WASHINGTON — Thirty-four congressmen urged Securities and Exchange Commission chairman Mary Schapiro to exempt broker-dealers and other regulated entities from its proposed municipal advisor definition, warning in a letter Monday that the failure to do so would impose unnecessary regulation and harm issuers by reducing competition.

Twenty-six Republicans signed the letter, including Robert Dold of Illinois, a freshman on the House Financial Services Committee, and Scott Garrett of New Jersey, who chairs the subcommittee on capital markets.

One of the eight Democrats who signed the missive was Rep. Mike Quigley of Illinois who, with Rep.
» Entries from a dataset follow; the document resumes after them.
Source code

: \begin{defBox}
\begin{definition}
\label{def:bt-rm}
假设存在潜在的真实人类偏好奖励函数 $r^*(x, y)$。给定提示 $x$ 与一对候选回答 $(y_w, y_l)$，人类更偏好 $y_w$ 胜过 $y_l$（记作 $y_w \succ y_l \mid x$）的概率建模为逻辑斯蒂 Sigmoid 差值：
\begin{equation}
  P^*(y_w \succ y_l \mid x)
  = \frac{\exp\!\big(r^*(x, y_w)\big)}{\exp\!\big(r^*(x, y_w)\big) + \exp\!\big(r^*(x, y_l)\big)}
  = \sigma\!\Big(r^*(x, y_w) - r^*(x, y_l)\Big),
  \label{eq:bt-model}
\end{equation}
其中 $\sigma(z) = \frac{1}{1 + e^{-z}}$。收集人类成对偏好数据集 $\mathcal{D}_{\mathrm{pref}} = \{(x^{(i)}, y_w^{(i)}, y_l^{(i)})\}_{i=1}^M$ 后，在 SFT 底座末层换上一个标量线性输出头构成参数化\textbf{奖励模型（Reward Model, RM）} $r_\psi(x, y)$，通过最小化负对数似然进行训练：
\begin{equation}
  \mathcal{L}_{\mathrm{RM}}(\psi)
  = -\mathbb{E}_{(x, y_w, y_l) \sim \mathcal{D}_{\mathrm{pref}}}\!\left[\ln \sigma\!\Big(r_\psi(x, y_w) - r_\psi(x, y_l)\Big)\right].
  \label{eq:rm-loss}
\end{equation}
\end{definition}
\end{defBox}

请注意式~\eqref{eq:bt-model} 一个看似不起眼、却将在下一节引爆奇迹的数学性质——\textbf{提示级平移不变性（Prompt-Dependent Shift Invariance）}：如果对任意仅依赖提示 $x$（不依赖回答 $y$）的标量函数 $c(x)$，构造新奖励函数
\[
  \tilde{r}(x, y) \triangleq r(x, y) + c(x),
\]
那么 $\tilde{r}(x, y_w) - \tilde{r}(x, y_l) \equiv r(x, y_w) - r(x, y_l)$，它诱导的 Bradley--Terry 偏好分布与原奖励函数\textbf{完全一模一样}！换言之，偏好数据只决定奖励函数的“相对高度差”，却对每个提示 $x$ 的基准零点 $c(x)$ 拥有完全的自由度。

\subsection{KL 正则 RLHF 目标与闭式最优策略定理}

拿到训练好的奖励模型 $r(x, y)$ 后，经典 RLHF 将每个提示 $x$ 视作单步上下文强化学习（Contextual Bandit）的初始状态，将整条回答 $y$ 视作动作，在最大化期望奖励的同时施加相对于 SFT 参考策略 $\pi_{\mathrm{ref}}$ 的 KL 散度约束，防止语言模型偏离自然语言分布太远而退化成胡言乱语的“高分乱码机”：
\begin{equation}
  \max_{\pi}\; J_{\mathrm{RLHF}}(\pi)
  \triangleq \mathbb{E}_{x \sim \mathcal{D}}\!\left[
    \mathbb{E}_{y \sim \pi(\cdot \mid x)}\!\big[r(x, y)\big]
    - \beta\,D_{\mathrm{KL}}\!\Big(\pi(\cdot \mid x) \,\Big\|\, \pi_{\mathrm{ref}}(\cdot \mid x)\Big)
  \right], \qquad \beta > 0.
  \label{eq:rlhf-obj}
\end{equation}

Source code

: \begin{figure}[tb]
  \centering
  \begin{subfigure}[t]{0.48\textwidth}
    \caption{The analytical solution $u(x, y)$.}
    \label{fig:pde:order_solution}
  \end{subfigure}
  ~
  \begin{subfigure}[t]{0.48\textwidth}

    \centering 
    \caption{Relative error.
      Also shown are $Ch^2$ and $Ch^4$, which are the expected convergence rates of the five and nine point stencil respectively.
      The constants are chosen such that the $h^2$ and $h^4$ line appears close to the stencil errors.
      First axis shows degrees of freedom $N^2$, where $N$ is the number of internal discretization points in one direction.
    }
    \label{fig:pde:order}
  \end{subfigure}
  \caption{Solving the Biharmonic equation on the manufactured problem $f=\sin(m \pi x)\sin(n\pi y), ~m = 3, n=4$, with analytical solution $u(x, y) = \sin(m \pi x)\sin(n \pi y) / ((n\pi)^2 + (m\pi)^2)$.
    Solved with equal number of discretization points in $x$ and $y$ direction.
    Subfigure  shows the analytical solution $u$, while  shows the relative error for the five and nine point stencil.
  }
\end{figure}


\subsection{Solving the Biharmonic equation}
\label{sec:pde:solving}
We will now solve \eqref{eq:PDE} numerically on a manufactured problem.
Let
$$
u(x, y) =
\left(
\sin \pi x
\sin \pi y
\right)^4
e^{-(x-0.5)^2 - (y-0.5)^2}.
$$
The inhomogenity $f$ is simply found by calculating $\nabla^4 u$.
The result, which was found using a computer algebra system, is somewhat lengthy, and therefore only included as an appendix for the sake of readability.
Patrick McHenry, R.-N.C., floated a draft bill earlier this year that would give the SEC authority to direct the timing and content of issuers' primary and secondary market disclosure.
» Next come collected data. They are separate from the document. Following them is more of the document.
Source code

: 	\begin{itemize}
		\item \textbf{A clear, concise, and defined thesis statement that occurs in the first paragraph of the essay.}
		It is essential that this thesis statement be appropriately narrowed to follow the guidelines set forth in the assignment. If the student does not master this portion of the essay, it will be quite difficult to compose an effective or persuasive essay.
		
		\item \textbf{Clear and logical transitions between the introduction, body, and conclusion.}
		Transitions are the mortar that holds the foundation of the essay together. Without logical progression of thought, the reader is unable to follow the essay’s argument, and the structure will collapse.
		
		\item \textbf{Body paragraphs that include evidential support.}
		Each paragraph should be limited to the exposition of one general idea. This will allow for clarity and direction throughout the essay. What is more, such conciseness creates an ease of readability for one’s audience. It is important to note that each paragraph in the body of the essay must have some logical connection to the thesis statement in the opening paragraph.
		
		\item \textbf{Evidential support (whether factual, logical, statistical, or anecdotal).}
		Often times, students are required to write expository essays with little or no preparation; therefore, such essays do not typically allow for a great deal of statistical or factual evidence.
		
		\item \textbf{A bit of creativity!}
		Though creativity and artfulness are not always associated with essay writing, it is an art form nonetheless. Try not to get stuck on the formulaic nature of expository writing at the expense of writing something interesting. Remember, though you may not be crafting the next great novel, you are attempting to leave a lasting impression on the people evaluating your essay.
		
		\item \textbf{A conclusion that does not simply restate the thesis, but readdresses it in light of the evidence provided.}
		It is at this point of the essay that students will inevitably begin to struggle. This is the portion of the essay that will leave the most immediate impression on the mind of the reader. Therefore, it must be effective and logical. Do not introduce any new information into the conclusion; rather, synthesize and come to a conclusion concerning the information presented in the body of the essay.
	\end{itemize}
The letter comes as the agency is finalizing its permanent muni advisor registration scheme and definition, which the commission's website states will be released by the end of the month despite market participants' views that it may not be unveiled until early 2012.

The SEC has fielded more than 1,000 comment letters on the muni advisor rule proposal and definition it released a year ago.
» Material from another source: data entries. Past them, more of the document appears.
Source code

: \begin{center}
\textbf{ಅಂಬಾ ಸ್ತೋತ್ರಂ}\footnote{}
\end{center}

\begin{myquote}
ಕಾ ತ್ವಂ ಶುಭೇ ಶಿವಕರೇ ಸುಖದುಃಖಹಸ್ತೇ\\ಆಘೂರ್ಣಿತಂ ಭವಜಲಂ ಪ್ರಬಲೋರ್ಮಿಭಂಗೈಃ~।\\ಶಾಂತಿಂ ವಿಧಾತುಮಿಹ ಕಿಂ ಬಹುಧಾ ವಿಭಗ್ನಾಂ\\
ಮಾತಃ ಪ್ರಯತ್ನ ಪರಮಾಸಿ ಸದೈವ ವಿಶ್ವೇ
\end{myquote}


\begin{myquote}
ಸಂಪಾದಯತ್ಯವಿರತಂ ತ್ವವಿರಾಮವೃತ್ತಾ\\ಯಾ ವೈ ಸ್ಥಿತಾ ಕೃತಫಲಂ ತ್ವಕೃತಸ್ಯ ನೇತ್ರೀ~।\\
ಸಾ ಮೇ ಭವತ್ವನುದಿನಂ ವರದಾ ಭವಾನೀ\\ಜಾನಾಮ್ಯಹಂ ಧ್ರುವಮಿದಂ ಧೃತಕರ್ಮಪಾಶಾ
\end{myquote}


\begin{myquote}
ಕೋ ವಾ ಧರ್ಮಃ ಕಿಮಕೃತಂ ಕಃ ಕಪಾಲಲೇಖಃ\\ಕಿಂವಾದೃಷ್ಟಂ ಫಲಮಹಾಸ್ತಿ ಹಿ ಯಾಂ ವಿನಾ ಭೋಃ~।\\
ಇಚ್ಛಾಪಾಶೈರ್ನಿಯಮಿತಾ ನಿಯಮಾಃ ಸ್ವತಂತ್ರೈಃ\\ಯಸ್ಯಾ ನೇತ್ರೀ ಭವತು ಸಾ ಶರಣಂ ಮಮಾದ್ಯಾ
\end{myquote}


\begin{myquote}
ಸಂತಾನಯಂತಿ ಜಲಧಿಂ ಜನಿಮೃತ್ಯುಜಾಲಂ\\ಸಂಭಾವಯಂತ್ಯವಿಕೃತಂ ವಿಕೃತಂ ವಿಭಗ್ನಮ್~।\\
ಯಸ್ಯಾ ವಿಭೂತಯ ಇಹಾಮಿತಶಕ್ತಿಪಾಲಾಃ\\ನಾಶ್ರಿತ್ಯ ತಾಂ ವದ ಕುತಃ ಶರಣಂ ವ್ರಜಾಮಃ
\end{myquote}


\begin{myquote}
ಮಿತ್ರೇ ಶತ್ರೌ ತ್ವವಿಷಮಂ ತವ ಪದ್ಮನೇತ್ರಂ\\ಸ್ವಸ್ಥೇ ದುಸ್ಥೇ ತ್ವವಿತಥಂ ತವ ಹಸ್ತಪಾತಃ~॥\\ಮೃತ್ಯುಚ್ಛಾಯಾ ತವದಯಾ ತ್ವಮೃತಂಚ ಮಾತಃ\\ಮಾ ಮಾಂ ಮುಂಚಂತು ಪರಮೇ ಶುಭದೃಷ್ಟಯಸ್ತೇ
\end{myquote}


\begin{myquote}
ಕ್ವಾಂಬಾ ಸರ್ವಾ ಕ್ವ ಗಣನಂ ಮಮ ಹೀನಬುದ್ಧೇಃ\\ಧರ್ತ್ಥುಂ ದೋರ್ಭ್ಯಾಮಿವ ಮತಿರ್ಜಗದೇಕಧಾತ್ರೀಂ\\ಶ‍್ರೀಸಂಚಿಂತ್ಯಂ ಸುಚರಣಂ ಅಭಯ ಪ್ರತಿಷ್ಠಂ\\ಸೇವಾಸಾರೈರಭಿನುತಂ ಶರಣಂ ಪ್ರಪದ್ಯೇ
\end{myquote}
"As proposed, the rules would impose wholly unnecessary and duplicative layers of regulation on parties that are already heavily regulated and would impose undue burdens and costs for many market participants," the lawmakers wrote. "Because the proposal would likely drive some parties out of the municipal market or limit the services they provide to states and localities, it would actually be harmful to state and local governments by reducing competition."

In particular, the lawmakers wrote, the SEC's proposed definition "improperly captured" groups such as broker-dealers and their registered representatives, municipal securities dealers, banks and their employees, insurance companies, accounting firms and investment advisors.

They also said the final rule and definition should exempt parties already regulated by the SEC, federal and state bank regulators, state insurance regulators, the Municipal Securities Rulemaking Board and the Financial Industry Regulatory Authority. FINRA and the MSRB regulate broker-dealers.

Earlier this year, Dold had introduced a bill that would provide that certain regulated parties, including broker-dealers and swap dealers, are not also municipal advisors.

Under the Dodd-Frank Act, municipal advisors are fiduciaries, meaning, in general, they must put their clients' interests ahead of their own.

That bill could be part of a broader muni hearing by the Financial Services Committee in the first quarter of 2012, according to Dold's staff.

An industry group welcomed the lawmakers' letter, saying it would help "set straight the scope" of the muni advisor definition.

"It's clear members of Congress, on a bipartisan basis, have grave concerns over the scope of the SEC's broad definition of municipal advisor, and they have appropriately asked the SEC to correct the reach of this proposed rule," Michael Decker, managing director and co-head of the Securities Industry and Financial Markets Association's muni securities division, said in a statement.

A consumer advocate, however, said one of the goals of Dodd-Frank was to impose a fiduciary duty on retail market participants such as registered representatives, who have been bound by less stringent customer protection requirements, such as suitability rules.

"You're not going to get [that] by carving out these financial entities who are salespeople, not advisors," said Barbara Roper, director of investor protection at the Consumer Federation of America.

An SEC spokesman, John Nester, did not respond to a request for comment.

A spokesperson for Quigley referred questions to Dold's office.

In testimony before the House Financial Services Committee in September, Schapiro said the proposed muni advisor rule was "perhaps inappropriately wide" and included "otherwise regulated persons who probably we ought not include."